[Stored items from a collection]
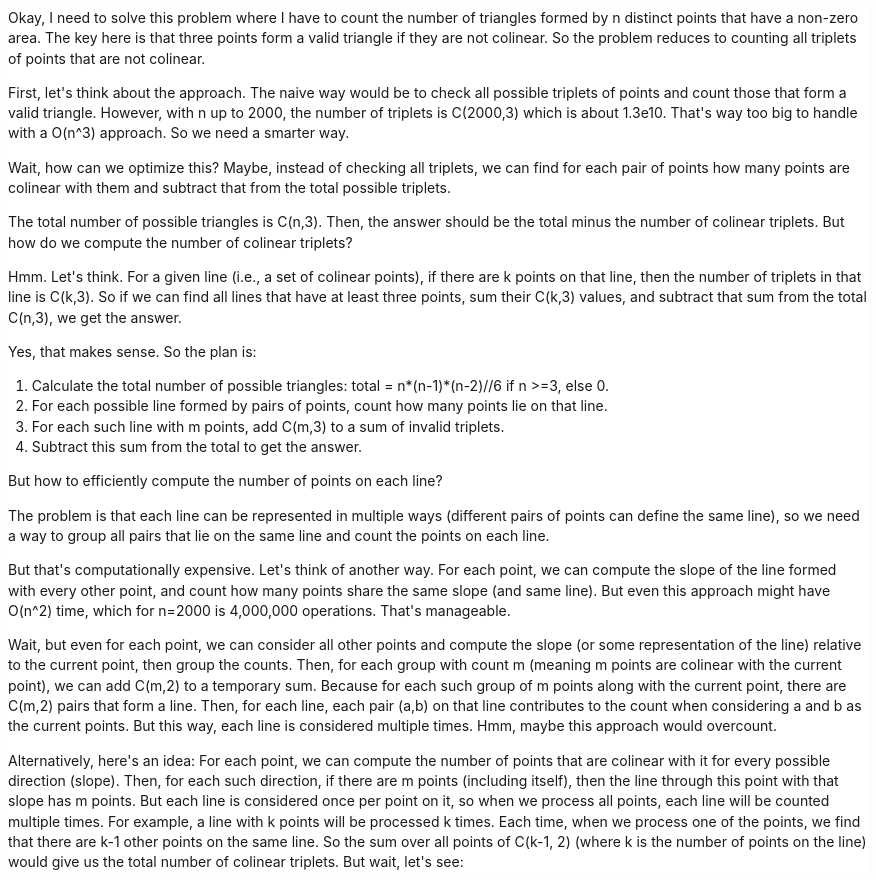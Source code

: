 <think>
Okay, I need to solve this problem where I have to count the number of triangles formed by n distinct points that have a non-zero area. The key here is that three points form a valid triangle if they are not colinear. So the problem reduces to counting all triplets of points that are not colinear.

First, let's think about the approach. The naive way would be to check all possible triplets of points and count those that form a valid triangle. However, with n up to 2000, the number of triplets is C(2000,3) which is about 1.3e10. That's way too big to handle with a O(n^3) approach. So we need a smarter way.

Wait, how can we optimize this? Maybe, instead of checking all triplets, we can find for each pair of points how many points are colinear with them and subtract that from the total possible triplets.

The total number of possible triangles is C(n,3). Then, the answer should be the total minus the number of colinear triplets. But how do we compute the number of colinear triplets?

Hmm. Let's think. For a given line (i.e., a set of colinear points), if there are k points on that line, then the number of triplets in that line is C(k,3). So if we can find all lines that have at least three points, sum their C(k,3) values, and subtract that sum from the total C(n,3), we get the answer.

Yes, that makes sense. So the plan is:

1. Calculate the total number of possible triangles: total = n*(n-1)*(n-2)//6 if n >=3, else 0.
2. For each possible line formed by pairs of points, count how many points lie on that line.
3. For each such line with m points, add C(m,3) to a sum of invalid triplets.
4. Subtract this sum from the total to get the answer.

But how to efficiently compute the number of points on each line?

The problem is that each line can be represented in multiple ways (different pairs of points can define the same line), so we need a way to group all pairs that lie on the same line and count the points on each line.

But that's computationally expensive. Let's think of another way. For each point, we can compute the slope of the line formed with every other point, and count how many points share the same slope (and same line). But even this approach might have O(n^2) time, which for n=2000 is 4,000,000 operations. That's manageable.

Wait, but even for each point, we can consider all other points and compute the slope (or some representation of the line) relative to the current point, then group the counts. Then, for each group with count m (meaning m points are colinear with the current point), we can add C(m,2) to a temporary sum. Because for each such group of m points along with the current point, there are C(m,2) pairs that form a line. Then, for each line, each pair (a,b) on that line contributes to the count when considering a and b as the current points. But this way, each line is considered multiple times. Hmm, maybe this approach would overcount.

Alternatively, here's an idea: For each point, we can compute the number of points that are colinear with it for every possible direction (slope). Then, for each such direction, if there are m points (including itself), then the line through this point with that slope has m points. But each line is considered once per point on it, so when we process all points, each line will be counted multiple times. For example, a line with k points will be processed k times. Each time, when we process one of the points, we find that there are k-1 other points on the same line. So the sum over all points of C(k-1, 2) (where k is the number of points on the line) would give us the total number of colinear triplets. But wait, let's see:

### What to produce
Go through the entries above and copy out every line that includes the word "problem".

### Solution to this task
Okay, I need to solve this problem where I have to count the number of triangles formed by n distinct points that have a non-zero area. The key here is that three points form a valid triangle if they are not colinear. So the problem reduces to counting all triplets of points that are not colinear.
The problem is that each line can be represented in multiple ways (different pairs of points can define the same line), so we need a way to group all pairs that lie on the same line and count the points on each line.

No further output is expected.